• [Required action]: Your answer should consist of the lines in the data below that contain "FKControl".

++++ Records

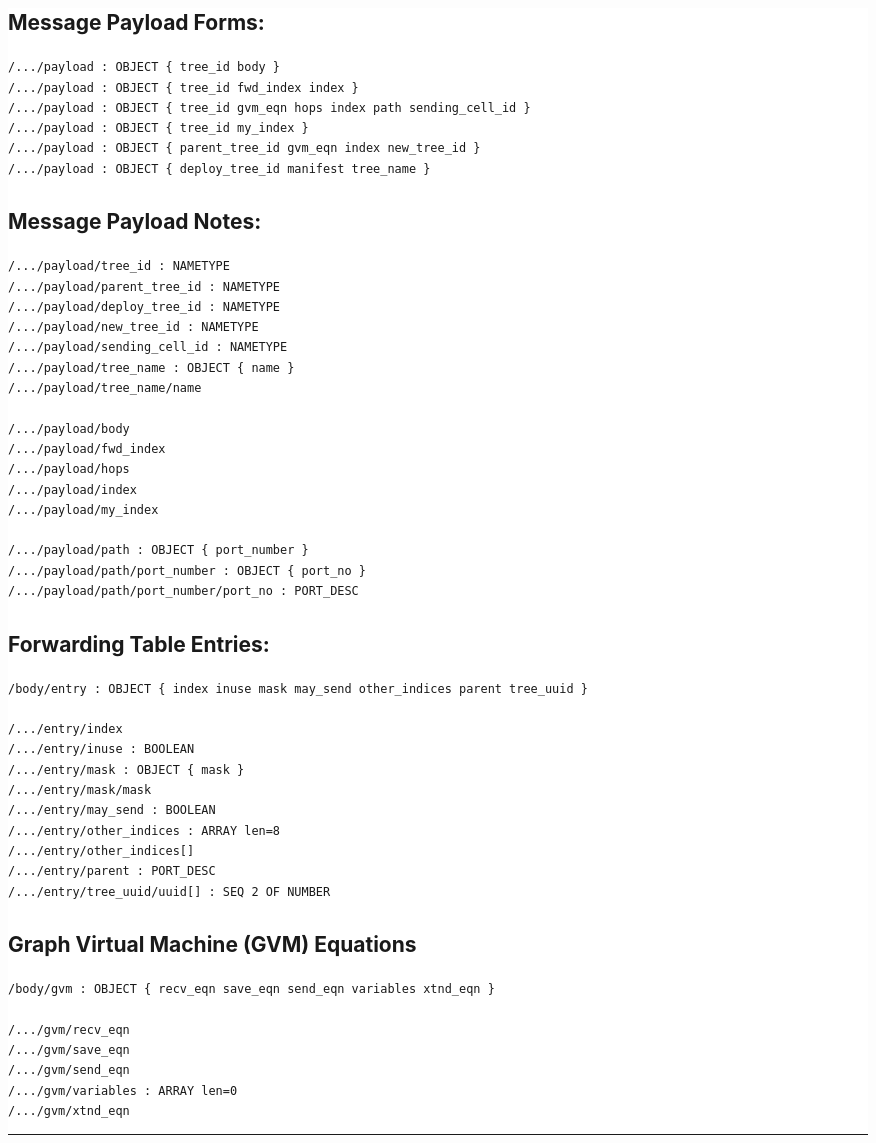 ## Message Payload Forms:

    /.../payload : OBJECT { tree_id body }
    /.../payload : OBJECT { tree_id fwd_index index }
    /.../payload : OBJECT { tree_id gvm_eqn hops index path sending_cell_id }
    /.../payload : OBJECT { tree_id my_index }
    /.../payload : OBJECT { parent_tree_id gvm_eqn index new_tree_id }
    /.../payload : OBJECT { deploy_tree_id manifest tree_name }

## Message Payload Notes:

    /.../payload/tree_id : NAMETYPE
    /.../payload/parent_tree_id : NAMETYPE
    /.../payload/deploy_tree_id : NAMETYPE
    /.../payload/new_tree_id : NAMETYPE
    /.../payload/sending_cell_id : NAMETYPE
    /.../payload/tree_name : OBJECT { name }
    /.../payload/tree_name/name

    /.../payload/body
    /.../payload/fwd_index
    /.../payload/hops
    /.../payload/index
    /.../payload/my_index

    /.../payload/path : OBJECT { port_number }
    /.../payload/path/port_number : OBJECT { port_no }
    /.../payload/path/port_number/port_no : PORT_DESC

## Forwarding Table Entries:

    /body/entry : OBJECT { index inuse mask may_send other_indices parent tree_uuid }

    /.../entry/index
    /.../entry/inuse : BOOLEAN
    /.../entry/mask : OBJECT { mask }
    /.../entry/mask/mask
    /.../entry/may_send : BOOLEAN
    /.../entry/other_indices : ARRAY len=8
    /.../entry/other_indices[]
    /.../entry/parent : PORT_DESC
    /.../entry/tree_uuid/uuid[] : SEQ 2 OF NUMBER

## Graph Virtual Machine (GVM) Equations

    /body/gvm : OBJECT { recv_eqn save_eqn send_eqn variables xtnd_eqn }

    /.../gvm/recv_eqn
    /.../gvm/save_eqn
    /.../gvm/send_eqn
    /.../gvm/variables : ARRAY len=0
    /.../gvm/xtnd_eqn

---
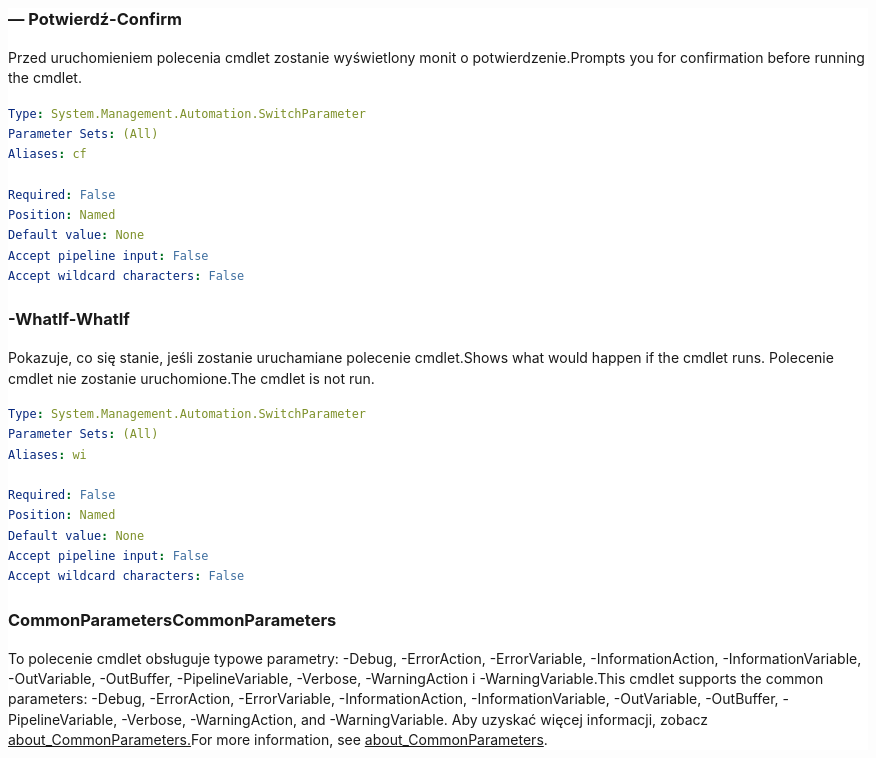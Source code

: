 ### <span data-ttu-id="93a6d-136">— Potwierdź</span><span class="sxs-lookup"><span data-stu-id="93a6d-136">-Confirm</span></span>
<span data-ttu-id="93a6d-137">Przed uruchomieniem polecenia cmdlet zostanie wyświetlony monit o potwierdzenie.</span><span class="sxs-lookup"><span data-stu-id="93a6d-137">Prompts you for confirmation before running the cmdlet.</span></span>

```yaml
Type: System.Management.Automation.SwitchParameter
Parameter Sets: (All)
Aliases: cf

Required: False
Position: Named
Default value: None
Accept pipeline input: False
Accept wildcard characters: False
```

### <span data-ttu-id="93a6d-138">-WhatIf</span><span class="sxs-lookup"><span data-stu-id="93a6d-138">-WhatIf</span></span>
<span data-ttu-id="93a6d-139">Pokazuje, co się stanie, jeśli zostanie uruchamiane polecenie cmdlet.</span><span class="sxs-lookup"><span data-stu-id="93a6d-139">Shows what would happen if the cmdlet runs.</span></span>
<span data-ttu-id="93a6d-140">Polecenie cmdlet nie zostanie uruchomione.</span><span class="sxs-lookup"><span data-stu-id="93a6d-140">The cmdlet is not run.</span></span>

```yaml
Type: System.Management.Automation.SwitchParameter
Parameter Sets: (All)
Aliases: wi

Required: False
Position: Named
Default value: None
Accept pipeline input: False
Accept wildcard characters: False
```

### <span data-ttu-id="93a6d-141">CommonParameters</span><span class="sxs-lookup"><span data-stu-id="93a6d-141">CommonParameters</span></span>
<span data-ttu-id="93a6d-142">To polecenie cmdlet obsługuje typowe parametry: -Debug, -ErrorAction, -ErrorVariable, -InformationAction, -InformationVariable, -OutVariable, -OutBuffer, -PipelineVariable, -Verbose, -WarningAction i -WarningVariable.</span><span class="sxs-lookup"><span data-stu-id="93a6d-142">This cmdlet supports the common parameters: -Debug, -ErrorAction, -ErrorVariable, -InformationAction, -InformationVariable, -OutVariable, -OutBuffer, -PipelineVariable, -Verbose, -WarningAction, and -WarningVariable.</span></span> <span data-ttu-id="93a6d-143">Aby uzyskać więcej informacji, zobacz [about_CommonParameters.](http://go.microsoft.com/fwlink/?LinkID=113216)</span><span class="sxs-lookup"><span data-stu-id="93a6d-143">For more information, see [about_CommonParameters](http://go.microsoft.com/fwlink/?LinkID=113216).</span></span>
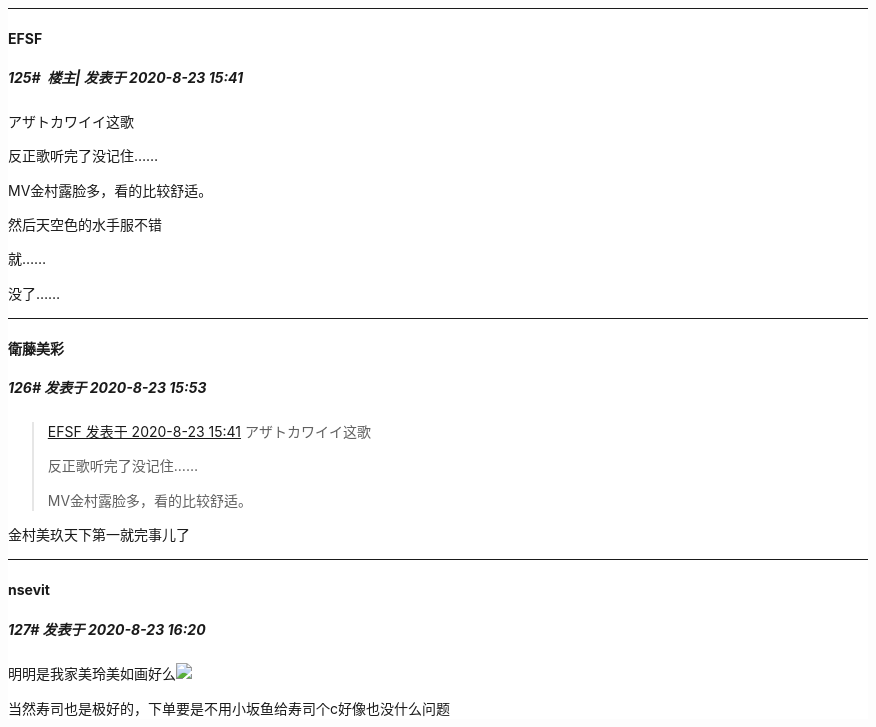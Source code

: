 





*****

####  EFSF  
##### 125#         楼主| 发表于 2020-8-23 15:41




アザトカワイイ这歌

反正歌听完了没记住……

MV金村露脸多，看的比较舒适。

然后天空色的水手服不错



就……

没了……







*****

####  衛藤美彩  
##### 126#       发表于 2020-8-23 15:53



<blockquote><a href="httphttps://bbs.saraba1st.com/2b/forum.php?mod=redirect&amp;goto=findpost&amp;pid=48525690&amp;ptid=1809971" target="_blank">EFSF 发表于 2020-8-23 15:41</a>
アザトカワイイ这歌

反正歌听完了没记住……

MV金村露脸多，看的比较舒适。</blockquote>
金村美玖天下第一就完事儿了







*****

####  nsevit  
##### 127#       发表于 2020-8-23 16:20




明明是我家美玲美如画好么<img src="https://static.saraba1st.com/image/smiley/face2017/072.png" referrerpolicy="no-referrer">

当然寿司也是极好的，下单要是不用小坂鱼给寿司个c好像也没什么问题
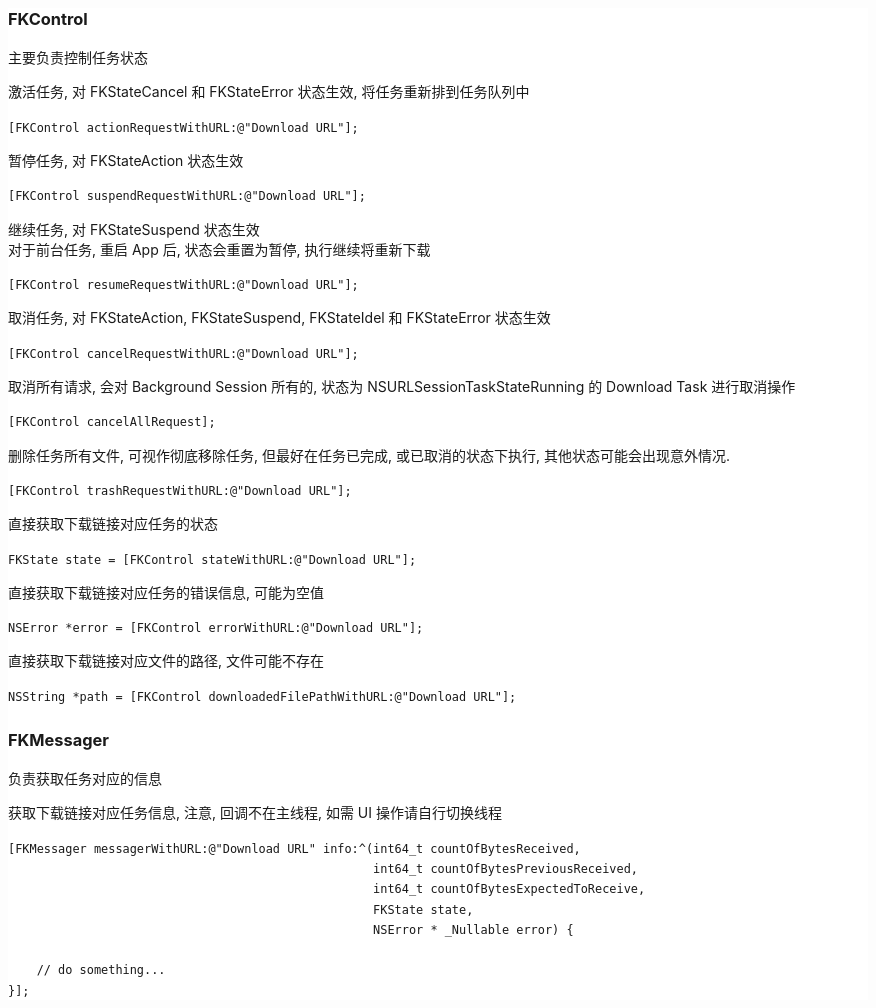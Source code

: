 ### FKControl
主要负责控制任务状态    

激活任务, 对 FKStateCancel 和 FKStateError 状态生效, 将任务重新排到任务队列中    
```
[FKControl actionRequestWithURL:@"Download URL"];
```    

暂停任务, 对 FKStateAction 状态生效    
```
[FKControl suspendRequestWithURL:@"Download URL"];
```    

继续任务, 对 FKStateSuspend 状态生效    
对于前台任务, 重启 App 后, 状态会重置为暂停, 执行继续将重新下载    
```
[FKControl resumeRequestWithURL:@"Download URL"];
```    

取消任务, 对 FKStateAction, FKStateSuspend, FKStateIdel 和 FKStateError 状态生效    
```
[FKControl cancelRequestWithURL:@"Download URL"];
```    

取消所有请求, 会对 Background Session 所有的, 状态为 NSURLSessionTaskStateRunning 的 Download Task 进行取消操作
```
[FKControl cancelAllRequest];
```    

删除任务所有文件, 可视作彻底移除任务, 但最好在任务已完成, 或已取消的状态下执行, 其他状态可能会出现意外情况.      
```
[FKControl trashRequestWithURL:@"Download URL"];
```    

直接获取下载链接对应任务的状态    
```
FKState state = [FKControl stateWithURL:@"Download URL"];
```    

直接获取下载链接对应任务的错误信息, 可能为空值    
```
NSError *error = [FKControl errorWithURL:@"Download URL"];
```    

直接获取下载链接对应文件的路径, 文件可能不存在
```
NSString *path = [FKControl downloadedFilePathWithURL:@"Download URL"];
```     

### FKMessager
负责获取任务对应的信息    

获取下载链接对应任务信息, 注意, 回调不在主线程, 如需 UI 操作请自行切换线程    
```
[FKMessager messagerWithURL:@"Download URL" info:^(int64_t countOfBytesReceived,
                                                   int64_t countOfBytesPreviousReceived,
                                                   int64_t countOfBytesExpectedToReceive,
                                                   FKState state,
                                                   NSError * _Nullable error) {
        
    // do something...
}];
```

++++++++

• [Output for this task]:
: ### FKControl
[FKControl actionRequestWithURL:@"Download URL"];
[FKControl suspendRequestWithURL:@"Download URL"];
[FKControl resumeRequestWithURL:@"Download URL"];
[FKControl cancelRequestWithURL:@"Download URL"];
[FKControl cancelAllRequest];
[FKControl trashRequestWithURL:@"Download URL"];
FKState state = [FKControl stateWithURL:@"Download URL"];
NSError *error = [FKControl errorWithURL:@"Download URL"];
NSString *path = [FKControl downloadedFilePathWithURL:@"Download URL"];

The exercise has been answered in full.